The present disclosure relates to semiconductor structures and, more particularly, to high performance silicon controlled rectifier (SCR) devices and methods of manufacture.

A silicon controlled rectifier (SCR) is a solid-state current-controlling device, which is a unidirectional device (i.e., can conduct current only in one direction). The SCR typically includes a switching configuration comprising p-n-p-n layers.

A holding current of an SCR can be defined as the smallest amount of current under which an anode current has to drop to enter an OFF status. This means if the holding current value is 5 mA, for example, subsequently the SCR's anodes' current has to turn into less than 5 mA to discontinue performing. A triggering voltage, on the other hand, may occur when the anode terminal is made +ve relating to the cathode in which case the SCR will be in a forwarding biased mode, e.g., enters into the forward blocking state. This means the device is switched from the blocked (OFF) state to the unblocked (ON) state.

SUMMARY

In an aspect of the disclosure, a structure comprises: a first well in a semiconductor substrate; a second well in the semiconductor substrate, adjacent to the first well; a plurality of shallow trench isolation structures extending into the first well and the second well; and a deep trench isolation structure between the plurality of shallow trench isolation structures and extending into the semiconductor material deeper than the plurality of shallow trench isolation structures.

In an aspect of the disclosure, a structure comprises: a p-well in a semiconductor substrate; an n-well in the semiconductor substrate and abutting the p-well; first diffusion regions in the n-well connecting to an anode; second diffusion regions in the p-well and connecting to a cathode; shallow trench isolation structures extending into the n-well and the p-well; and a deep trench isolation structure between the shallow trench isolation structures and which is deeper than the shallow trench isolation structures.
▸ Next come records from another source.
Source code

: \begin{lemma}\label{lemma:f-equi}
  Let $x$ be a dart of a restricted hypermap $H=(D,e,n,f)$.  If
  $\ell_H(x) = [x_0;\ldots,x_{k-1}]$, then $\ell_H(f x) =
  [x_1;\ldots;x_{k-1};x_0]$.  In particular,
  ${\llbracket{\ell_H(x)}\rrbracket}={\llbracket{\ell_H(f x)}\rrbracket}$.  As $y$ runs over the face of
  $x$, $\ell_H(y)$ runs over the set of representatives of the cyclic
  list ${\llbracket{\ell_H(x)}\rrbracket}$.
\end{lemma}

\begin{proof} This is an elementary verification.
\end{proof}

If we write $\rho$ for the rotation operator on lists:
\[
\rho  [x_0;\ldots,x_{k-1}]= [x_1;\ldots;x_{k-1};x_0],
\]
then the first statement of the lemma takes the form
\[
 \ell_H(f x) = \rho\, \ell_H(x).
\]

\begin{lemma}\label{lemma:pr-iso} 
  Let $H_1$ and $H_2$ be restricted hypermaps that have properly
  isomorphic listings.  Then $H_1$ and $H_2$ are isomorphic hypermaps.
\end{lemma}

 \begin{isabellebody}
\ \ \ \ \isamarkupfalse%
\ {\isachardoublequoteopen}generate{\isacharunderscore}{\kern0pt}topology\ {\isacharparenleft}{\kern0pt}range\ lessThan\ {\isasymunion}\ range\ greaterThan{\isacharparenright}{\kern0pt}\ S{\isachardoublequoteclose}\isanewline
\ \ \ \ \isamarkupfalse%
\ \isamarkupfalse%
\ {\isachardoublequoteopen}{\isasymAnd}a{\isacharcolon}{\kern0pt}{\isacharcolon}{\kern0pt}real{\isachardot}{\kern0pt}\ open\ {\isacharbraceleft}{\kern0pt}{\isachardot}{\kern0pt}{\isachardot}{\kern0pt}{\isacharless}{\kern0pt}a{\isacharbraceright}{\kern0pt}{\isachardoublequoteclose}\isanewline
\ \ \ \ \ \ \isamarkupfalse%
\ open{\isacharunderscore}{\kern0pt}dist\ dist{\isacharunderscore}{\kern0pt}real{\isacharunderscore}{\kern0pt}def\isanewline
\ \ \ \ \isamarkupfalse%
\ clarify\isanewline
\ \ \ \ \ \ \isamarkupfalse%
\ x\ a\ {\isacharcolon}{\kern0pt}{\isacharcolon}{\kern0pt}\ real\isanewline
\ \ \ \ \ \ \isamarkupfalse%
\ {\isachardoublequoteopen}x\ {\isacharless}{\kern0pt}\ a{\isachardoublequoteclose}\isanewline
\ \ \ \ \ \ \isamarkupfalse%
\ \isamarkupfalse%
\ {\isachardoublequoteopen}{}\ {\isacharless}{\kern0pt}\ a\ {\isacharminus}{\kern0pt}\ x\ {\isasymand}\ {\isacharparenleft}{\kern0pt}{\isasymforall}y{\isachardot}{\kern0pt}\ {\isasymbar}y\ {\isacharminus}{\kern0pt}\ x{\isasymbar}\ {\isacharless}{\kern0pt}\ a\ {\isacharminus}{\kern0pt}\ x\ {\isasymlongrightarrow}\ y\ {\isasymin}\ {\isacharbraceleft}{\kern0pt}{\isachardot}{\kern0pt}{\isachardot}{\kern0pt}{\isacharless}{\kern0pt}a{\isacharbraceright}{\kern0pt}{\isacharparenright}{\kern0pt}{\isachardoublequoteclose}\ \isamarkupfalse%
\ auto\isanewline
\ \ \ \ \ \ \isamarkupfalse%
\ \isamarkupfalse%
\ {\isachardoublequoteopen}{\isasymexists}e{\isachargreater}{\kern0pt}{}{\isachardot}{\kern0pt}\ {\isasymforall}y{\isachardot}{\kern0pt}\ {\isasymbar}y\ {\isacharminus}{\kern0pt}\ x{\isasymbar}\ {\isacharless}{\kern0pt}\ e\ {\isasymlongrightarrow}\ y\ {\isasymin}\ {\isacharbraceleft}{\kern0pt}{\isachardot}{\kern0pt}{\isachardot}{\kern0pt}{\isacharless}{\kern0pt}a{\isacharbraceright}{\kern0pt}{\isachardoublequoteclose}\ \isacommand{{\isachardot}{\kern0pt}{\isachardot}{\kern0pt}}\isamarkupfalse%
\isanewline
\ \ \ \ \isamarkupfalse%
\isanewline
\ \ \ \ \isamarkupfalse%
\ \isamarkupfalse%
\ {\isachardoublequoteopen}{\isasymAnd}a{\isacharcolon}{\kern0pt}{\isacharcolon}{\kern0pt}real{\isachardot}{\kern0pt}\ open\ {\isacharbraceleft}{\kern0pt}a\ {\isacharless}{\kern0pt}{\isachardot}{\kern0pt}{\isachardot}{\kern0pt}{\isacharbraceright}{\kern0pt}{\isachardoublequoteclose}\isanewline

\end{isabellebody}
In an aspect of the disclosure, a method comprises: forming a first well in a semiconductor substrate; forming a second well in the semiconductor substrate, adjacent to the first well; forming a plurality of shallow trench isolation structures extending into the first well and the second well; and forming a deep trench isolation structure between the plurality of shallow trench isolation structures and extending into the semiconductor material deeper than the plurality of shallow trench isolation structures.
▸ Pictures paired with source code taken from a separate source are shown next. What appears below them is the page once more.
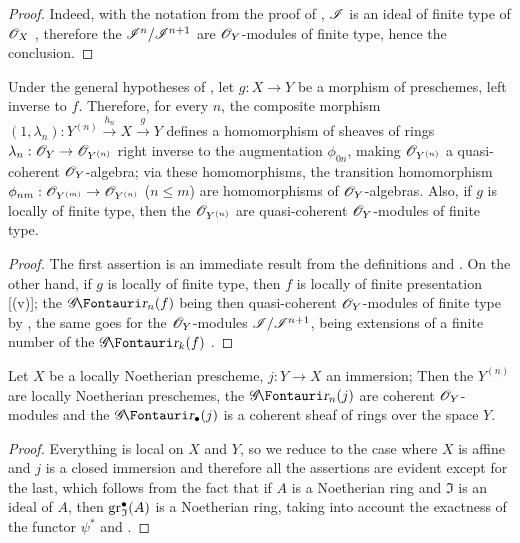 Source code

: \begin{proof}
Indeed, with the notation from the proof of , $\mathscr{I}$ is an ideal of finite type of $\mathscr{O}_X$ , therefore the $\mathscr{I}^n/\mathscr{I}^{n+1}$ are $\mathscr{O}_Y$-modules of finite type, hence the conclusion.
\end{proof}

\begin{corollary}[16.1.7]
\label{IV.16.1.7}
Under the general hypotheses of , let $g:X \to Y$ be a morphism of preschemes, left inverse to $f$.
Therefore, for every $n$, the composite morphism $(1, \lambda_n): Y^{(n)}\xrightarrow{h_n} X \xrightarrow{g} Y$ defines a homomorphism of sheaves of rings $\lambda_n: \sh{O}_Y \to \sh{O}_{Y^{(n)}}$ right inverse to the augmentation $\phi_{0n}$, making $\mathscr{O}_{Y^{(n)}}$ a quasi-coherent $\mathscr{O}_Y$-algebra;
via these homomorphisms, the transition homomorphism $\phi_{nm}:\sh{O}_{Y^{(m)}} \to \sh{O}_{Y^{(n)}}$ ($n\leq m$) are homomorphisms of $\mathscr{O}_Y$-algebras. 
Also, if $g$ is locally of finite type, then the $\mathscr{O}_{Y^{(n)}}$ are quasi-coherent $\mathscr{O}_Y$-modules of finite type.
\end{corollary}

\begin{proof}
The first assertion is an immediate result from the definitions and .
On the other hand, if $g$ is locally of finite type, then $f$ is locally of finite presentation [(v)];
the $\shGr_n(f)$ being then quasi-coherent $\mathscr{O}_Y$-modules of finite type by , the same goes for the $\mathscr{O}_Y$-modules $\mathscr{I}/\mathscr{I}^{n+1}$, being extensions of a finite number of the $\shGr_k(f)$ .
\end{proof}

\begin{proposition}[16.1.8]
\label{IV.16.1.8}
Let $X$ be a locally Noetherian prescheme, $j:Y \to X$ an immersion;
Then the $Y^{(n)}$ are locally Noetherian preschemes, the $\shGr_n(j)$ are coherent $\mathscr{O}_Y$-modules and the $\shGr_\bullet(j)$ is a coherent sheaf of rings over the space $Y$.
\end{proposition}

\begin{proof}
Everything is local on $X$ and $Y$, so we reduce to the case where $X$ is affine and $j$ is a closed immersion and therefore all the assertions are evident except for the last, which follows from the fact that if $A$ is a Noetherian ring and $\mathfrak{I}$ is an ideal of $A$, then $\operatorname{gr}_\mathfrak{I}^\bullet(A)$ is a Noetherian ring, taking into account the exactness of the functor $\psi^*$ and .
\end{proof}


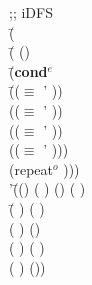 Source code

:     \begin{ZZZZschemedisplay}%
;; iDFS\\%
\va{$\gt$} \=(  \\%
  \>\PRN \HL \=( ()\\%
  \>  \>\PRN \HL \=(\textbf{cond$^e$}\\%
  \>  \>  \>\PRN \HL \=(($\equiv$ ' ))\\%
  \>  \>  \>  \>(($\equiv$ ' ))\\%
  \>  \>  \>  \>(($\equiv$ ' ))\\%
  \>  \>  \>  \>(($\equiv$ ' )))\\%
  \>  \>  \>(repeat$^o$  )))\\%
'\=(() ( ) () (  )\\%
 \>\PRN \=(   ) ( )\\%
 \> \>(    ) ()\\%
 \> \>(     ) (  )\\%
 \> \>(      ) ())
\end{ZZZZschemedisplay}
BRIEF DESCRIPTION OF THE DRAWINGS

The present disclosure is described in the detailed description which follows, in reference to the noted plurality of drawings by way of non-limiting examples of exemplary embodiments of the present disclosure.
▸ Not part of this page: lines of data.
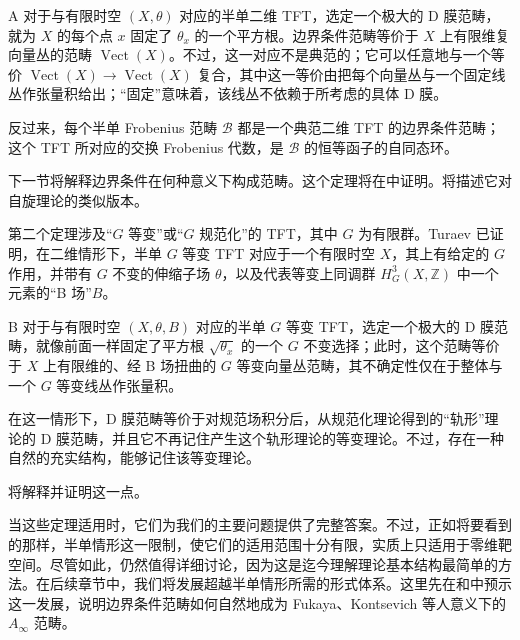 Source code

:\begin{lettertheorem}{A}\label{thm:2.A}
对于与有限时空 $(X,\theta)$ 对应的半单二维 TFT，选定一个极大的 D 膜范畴，就为 $X$ 的每个点 $x$ 固定了 $\theta_x$ 的一个平方根。边界条件范畴等价于 $X$ 上有限维复向量丛的范畴 $\operatorname{Vect}(X)$。不过，这一对应不是典范的；它可以任意地与一个等价 $\operatorname{Vect}(X)\to\operatorname{Vect}(X)$ 复合，其中这一等价由把每个向量丛与一个固定线丛作张量积给出；“固定”意味着，该线丛不依赖于所考虑的具体 D 膜。

反过来，每个半单 Frobenius 范畴 $\mathcal{B}$ 都是一个典范二维 TFT 的边界条件范畴；这个 TFT 所对应的交换 Frobenius 代数，是 $\mathcal{B}$ 的恒等函子的自同态环。
\end{lettertheorem}

下一节将解释边界条件在何种意义下构成范畴。这个定理将在中证明。将描述它对自旋理论的类似版本。

第二个定理涉及“$G$ 等变”或“$G$ 规范化”的 TFT，其中 $G$ 为有限群。Turaev 已证明，在二维情形下，半单 $G$ 等变 TFT 对应于一个有限时空 $X$，其上有给定的 $G$ 作用，并带有 $G$ 不变的伸缩子场 $\theta$，以及代表等变上同调群 $H_G^3(X,\mathbb{Z})$ 中一个元素的“B 场”$B$。

\begin{lettertheorem}{B}\label{thm:2.B}
对于与有限时空 $(X,\theta,B)$ 对应的半单 $G$ 等变 TFT，选定一个极大的 D 膜范畴，就像前面一样固定了平方根 $\sqrt{\theta_x}$ 的一个 $G$ 不变选择；此时，这个范畴等价于 $X$ 上有限维的、经 B 场扭曲的 $G$ 等变向量丛范畴，其不确定性仅在于整体与一个 $G$ 等变线丛作张量积。

在这一情形下，D 膜范畴等价于对规范场积分后，从规范化理论得到的“轨形”理论的 D 膜范畴，并且它不再记住产生这个轨形理论的等变理论。不过，存在一种自然的充实结构，能够记住该等变理论。
\end{lettertheorem}

将解释并证明这一点。

当这些定理适用时，它们为我们的主要问题提供了完整答案。不过，正如将要看到的那样，半单情形这一限制，使它们的适用范围十分有限，实质上只适用于零维靶空间。尽管如此，仍然值得详细讨论，因为这是迄今理解理论基本结构最简单的方法。在后续章节中，我们将发展超越半单情形所需的形式体系。这里先在和中预示这一发展，说明边界条件范畴如何自然地成为 Fukaya、Kontsevich 等人意义下的 $A_\infty$ 范畴。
FIG. 1 shows a silicon controlled rectifier (SCR) device with a deep trench isolation structure and respective fabrication processes in accordance with aspects of the present disclosure.

FIG. 2 shows an SCR device with a deep trench isolation structure in a P-well in accordance with additional aspects of the present disclosure.

FIG. 3 shows an SCR device with a deep trench isolation structure in an N-well in accordance with additional aspects of the present disclosure.

FIG. 4 shows an SCR device with the deep trench isolation structure of FIG. 1 in a deep N-well in accordance with aspects of the present disclosure.

FIG. 5 shows an SCR device with the deep trench isolation structure of FIG. 2 in a deep N-well in accordance with aspects of the present disclosure.

FIG. 6 shows an SCR device with the deep trench isolation structure of FIG. 3 in a deep N-well in accordance with aspects of the present disclosure.

FIGS. 7A-7C show fabrication processes for manufacturing the SCR device of FIG. 1 in accordance with aspects of the present disclosure.

DETAILED DESCRIPTION

The present disclosure relates to semiconductor structures and, more particularly, to high performance silicon controlled rectifier (SCR) devices and methods of manufacture. In embodiments, the SCR devices include a deep trench isolation structure extending into a well, e.g., N-well, P-well or junction of the N/P wells, within semiconductor material, e.g., silicon. Advantageously, in these configurations, the SCR devices are high holding SCR devices which exhibit a lower trigger voltage compared to conventional SCR devices. For example, the high current performance is due to a deeper current path resulting from the use of the deep trench isolation structure. Moreover, the use of the deep trench isolation structure effectively provides a smaller footprint compared to conventional SCR devices.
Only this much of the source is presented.